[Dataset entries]
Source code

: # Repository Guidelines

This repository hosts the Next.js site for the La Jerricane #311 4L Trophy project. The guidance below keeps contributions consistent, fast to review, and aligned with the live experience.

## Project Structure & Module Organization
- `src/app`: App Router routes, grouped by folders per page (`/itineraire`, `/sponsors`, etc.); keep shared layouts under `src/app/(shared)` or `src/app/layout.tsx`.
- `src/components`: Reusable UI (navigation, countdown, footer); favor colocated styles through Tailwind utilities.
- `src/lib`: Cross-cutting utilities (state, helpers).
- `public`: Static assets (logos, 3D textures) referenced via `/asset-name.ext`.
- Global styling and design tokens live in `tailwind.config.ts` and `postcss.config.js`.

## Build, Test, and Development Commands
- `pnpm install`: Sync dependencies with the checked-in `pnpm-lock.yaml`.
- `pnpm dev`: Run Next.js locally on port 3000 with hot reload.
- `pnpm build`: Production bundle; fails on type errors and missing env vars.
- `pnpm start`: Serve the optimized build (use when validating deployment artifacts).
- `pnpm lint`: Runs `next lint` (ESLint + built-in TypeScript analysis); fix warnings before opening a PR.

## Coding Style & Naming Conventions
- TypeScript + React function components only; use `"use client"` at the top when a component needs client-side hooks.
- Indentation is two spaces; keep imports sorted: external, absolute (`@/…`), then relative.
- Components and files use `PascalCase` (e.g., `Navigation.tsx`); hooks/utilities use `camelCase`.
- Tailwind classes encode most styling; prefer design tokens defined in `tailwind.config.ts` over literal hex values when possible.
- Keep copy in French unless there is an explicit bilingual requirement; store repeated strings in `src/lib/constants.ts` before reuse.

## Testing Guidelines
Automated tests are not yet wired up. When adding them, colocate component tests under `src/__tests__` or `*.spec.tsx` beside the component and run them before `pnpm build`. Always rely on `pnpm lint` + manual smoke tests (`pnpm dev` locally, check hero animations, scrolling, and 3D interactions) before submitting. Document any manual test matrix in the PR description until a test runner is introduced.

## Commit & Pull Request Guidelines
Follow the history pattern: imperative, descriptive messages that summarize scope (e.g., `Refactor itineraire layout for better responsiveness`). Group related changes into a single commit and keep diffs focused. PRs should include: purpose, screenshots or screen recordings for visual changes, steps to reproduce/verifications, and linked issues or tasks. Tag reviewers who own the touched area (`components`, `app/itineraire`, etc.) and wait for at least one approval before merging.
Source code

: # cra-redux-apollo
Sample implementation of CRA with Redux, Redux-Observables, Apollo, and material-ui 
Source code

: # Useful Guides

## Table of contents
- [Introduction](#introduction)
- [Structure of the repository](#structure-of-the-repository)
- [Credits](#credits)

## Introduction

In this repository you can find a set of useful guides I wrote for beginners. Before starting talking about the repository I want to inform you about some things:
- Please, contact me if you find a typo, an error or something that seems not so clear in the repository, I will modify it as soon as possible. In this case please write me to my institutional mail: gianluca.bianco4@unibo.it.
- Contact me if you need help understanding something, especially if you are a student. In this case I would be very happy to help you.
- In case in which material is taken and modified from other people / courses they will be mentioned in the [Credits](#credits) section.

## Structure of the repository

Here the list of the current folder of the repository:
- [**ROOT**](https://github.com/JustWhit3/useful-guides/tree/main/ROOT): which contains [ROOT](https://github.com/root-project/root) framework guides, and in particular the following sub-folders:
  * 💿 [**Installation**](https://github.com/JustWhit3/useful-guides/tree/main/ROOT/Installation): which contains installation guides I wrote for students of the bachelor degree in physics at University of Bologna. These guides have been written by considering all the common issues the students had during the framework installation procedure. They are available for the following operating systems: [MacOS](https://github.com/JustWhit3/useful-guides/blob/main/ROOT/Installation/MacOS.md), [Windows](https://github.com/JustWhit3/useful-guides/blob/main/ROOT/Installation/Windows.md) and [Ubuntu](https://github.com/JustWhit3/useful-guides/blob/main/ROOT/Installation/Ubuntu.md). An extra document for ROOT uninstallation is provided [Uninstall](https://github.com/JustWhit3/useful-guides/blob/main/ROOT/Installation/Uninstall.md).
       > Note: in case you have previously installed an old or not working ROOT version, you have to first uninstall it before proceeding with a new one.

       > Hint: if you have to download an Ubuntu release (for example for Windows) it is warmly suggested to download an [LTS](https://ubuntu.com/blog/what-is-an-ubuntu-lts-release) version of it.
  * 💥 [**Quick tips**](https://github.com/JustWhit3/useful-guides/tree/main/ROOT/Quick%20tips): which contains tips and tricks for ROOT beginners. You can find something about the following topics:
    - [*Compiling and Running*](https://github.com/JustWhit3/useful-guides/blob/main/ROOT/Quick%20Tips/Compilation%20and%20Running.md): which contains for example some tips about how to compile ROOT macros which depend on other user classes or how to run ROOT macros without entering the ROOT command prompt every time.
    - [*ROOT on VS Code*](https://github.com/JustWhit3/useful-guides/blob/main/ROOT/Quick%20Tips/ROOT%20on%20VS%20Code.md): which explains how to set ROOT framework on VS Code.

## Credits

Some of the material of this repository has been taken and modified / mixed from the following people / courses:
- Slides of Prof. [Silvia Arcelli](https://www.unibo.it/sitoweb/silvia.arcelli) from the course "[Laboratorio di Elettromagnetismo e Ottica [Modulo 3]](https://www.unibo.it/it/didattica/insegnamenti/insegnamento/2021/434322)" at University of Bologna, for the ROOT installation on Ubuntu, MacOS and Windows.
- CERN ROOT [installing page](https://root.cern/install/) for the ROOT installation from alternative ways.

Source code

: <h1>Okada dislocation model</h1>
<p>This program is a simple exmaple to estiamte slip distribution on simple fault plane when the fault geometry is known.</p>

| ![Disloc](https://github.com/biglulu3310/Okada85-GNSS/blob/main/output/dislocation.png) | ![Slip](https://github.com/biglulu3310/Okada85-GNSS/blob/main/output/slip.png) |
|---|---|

-- WHAT YOU WILL DO --
Look through the data above and return exactly the lines from the one that contains "- [Structure of" to the one that contains "Here the list", inclusive, with nothing else.

-- ANSWER TO THE PROBLEM --
- [Structure of the repository](#structure-of-the-repository)
- [Credits](#credits)

## Introduction

In this repository you can find a set of useful guides I wrote for beginners. Before starting talking about the repository I want to inform you about some things:
- Please, contact me if you find a typo, an error or something that seems not so clear in the repository, I will modify it as soon as possible. In this case please write me to my institutional mail: gianluca.bianco4@unibo.it.
- Contact me if you need help understanding something, especially if you are a student. In this case I would be very happy to help you.
- In case in which material is taken and modified from other people / courses they will be mentioned in the [Credits](#credits) section.

## Structure of the repository

Here the list of the current folder of the repository:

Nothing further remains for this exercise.